- **Exercise description**:
In the copy, include every record below exactly as it appears, but no pictures.

[Rendered images with source text]
- - -

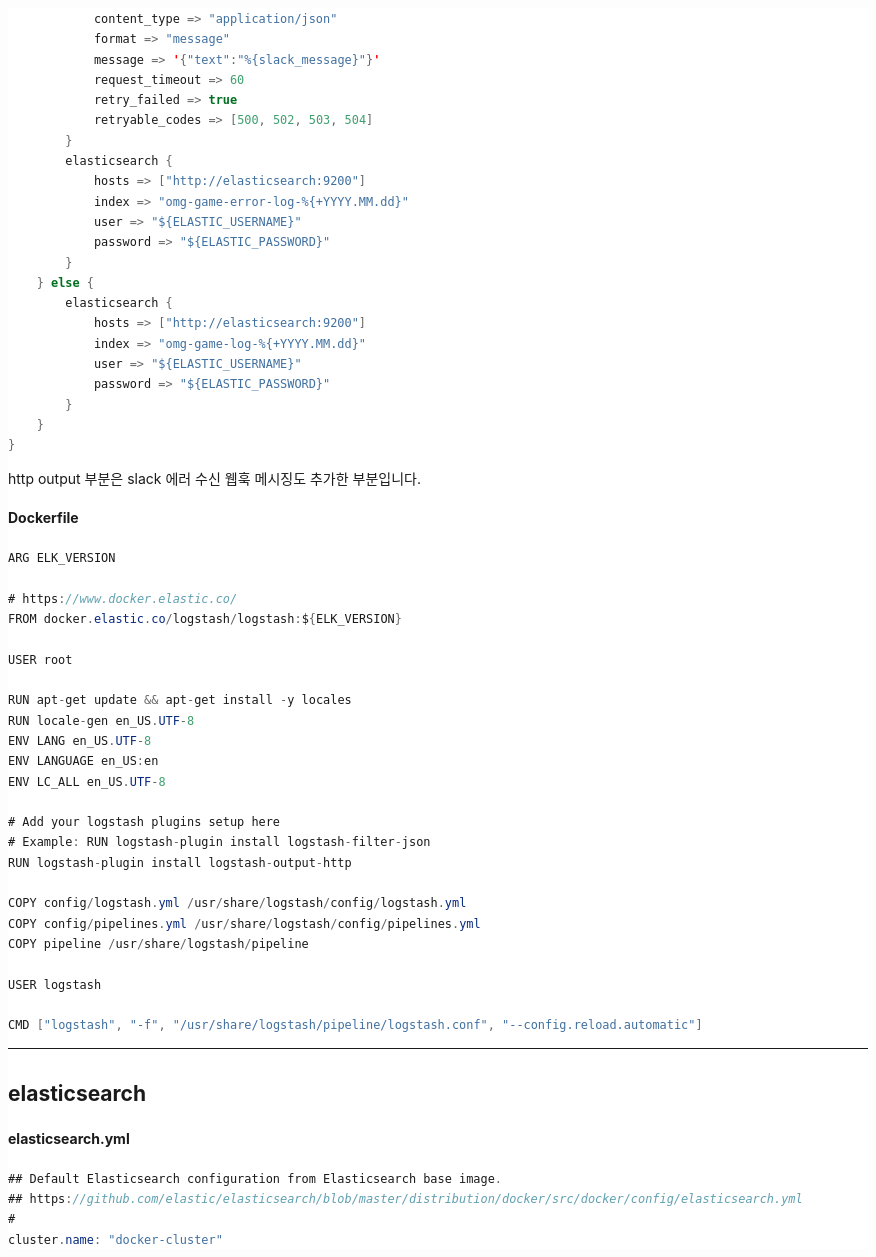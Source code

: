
 ```java
            content_type => "application/json"
            format => "message"
            message => '{"text":"%{slack_message}"}'
            request_timeout => 60
            retry_failed => true
            retryable_codes => [500, 502, 503, 504]
        }
        elasticsearch {
            hosts => ["http://elasticsearch:9200"]
            index => "omg-game-error-log-%{+YYYY.MM.dd}"
            user => "${ELASTIC_USERNAME}"
            password => "${ELASTIC_PASSWORD}"
        }
    } else {
        elasticsearch {
            hosts => ["http://elasticsearch:9200"]
            index => "omg-game-log-%{+YYYY.MM.dd}"
            user => "${ELASTIC_USERNAME}"
            password => "${ELASTIC_PASSWORD}"
        }
    }
}
```
http output 부분은 slack 에러 수신 웹훅 메시징도 추가한 부분입니다.

#### Dockerfile
```java
ARG ELK_VERSION

# https://www.docker.elastic.co/
FROM docker.elastic.co/logstash/logstash:${ELK_VERSION}

USER root

RUN apt-get update && apt-get install -y locales
RUN locale-gen en_US.UTF-8
ENV LANG en_US.UTF-8
ENV LANGUAGE en_US:en
ENV LC_ALL en_US.UTF-8

# Add your logstash plugins setup here
# Example: RUN logstash-plugin install logstash-filter-json
RUN logstash-plugin install logstash-output-http

COPY config/logstash.yml /usr/share/logstash/config/logstash.yml
COPY config/pipelines.yml /usr/share/logstash/config/pipelines.yml
COPY pipeline /usr/share/logstash/pipeline

USER logstash

CMD ["logstash", "-f", "/usr/share/logstash/pipeline/logstash.conf", "--config.reload.automatic"]

```
---
## elasticsearch
#### elasticsearch.yml
```java
## Default Elasticsearch configuration from Elasticsearch base image.
## https://github.com/elastic/elasticsearch/blob/master/distribution/docker/src/docker/config/elasticsearch.yml
#
cluster.name: "docker-cluster"
```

- - -

- **Completed exercise**:
Source code

:
 ```java
            content_type => "application/json"
            format => "message"
            message => '{"text":"%{slack_message}"}'
            request_timeout => 60
            retry_failed => true
            retryable_codes => [500, 502, 503, 504]
        }
        elasticsearch {
            hosts => ["http://elasticsearch:9200"]
            index => "omg-game-error-log-%{+YYYY.MM.dd}"
            user => "${ELASTIC_USERNAME}"
            password => "${ELASTIC_PASSWORD}"
        }
    } else {
        elasticsearch {
            hosts => ["http://elasticsearch:9200"]
            index => "omg-game-log-%{+YYYY.MM.dd}"
            user => "${ELASTIC_USERNAME}"
            password => "${ELASTIC_PASSWORD}"
        }
    }
}
```
http output 부분은 slack 에러 수신 웹훅 메시징도 추가한 부분입니다.

#### Dockerfile
```java
ARG ELK_VERSION

# https://www.docker.elastic.co/
FROM docker.elastic.co/logstash/logstash:${ELK_VERSION}

USER root

RUN apt-get update && apt-get install -y locales
RUN locale-gen en_US.UTF-8
ENV LANG en_US.UTF-8
ENV LANGUAGE en_US:en
ENV LC_ALL en_US.UTF-8

# Add your logstash plugins setup here
# Example: RUN logstash-plugin install logstash-filter-json
RUN logstash-plugin install logstash-output-http

COPY config/logstash.yml /usr/share/logstash/config/logstash.yml
COPY config/pipelines.yml /usr/share/logstash/config/pipelines.yml
COPY pipeline /usr/share/logstash/pipeline

USER logstash

CMD ["logstash", "-f", "/usr/share/logstash/pipeline/logstash.conf", "--config.reload.automatic"]

```
---
## elasticsearch
#### elasticsearch.yml
```java
## Default Elasticsearch configuration from Elasticsearch base image.
## https://github.com/elastic/elasticsearch/blob/master/distribution/docker/src/docker/config/elasticsearch.yml
#
cluster.name: "docker-cluster"
```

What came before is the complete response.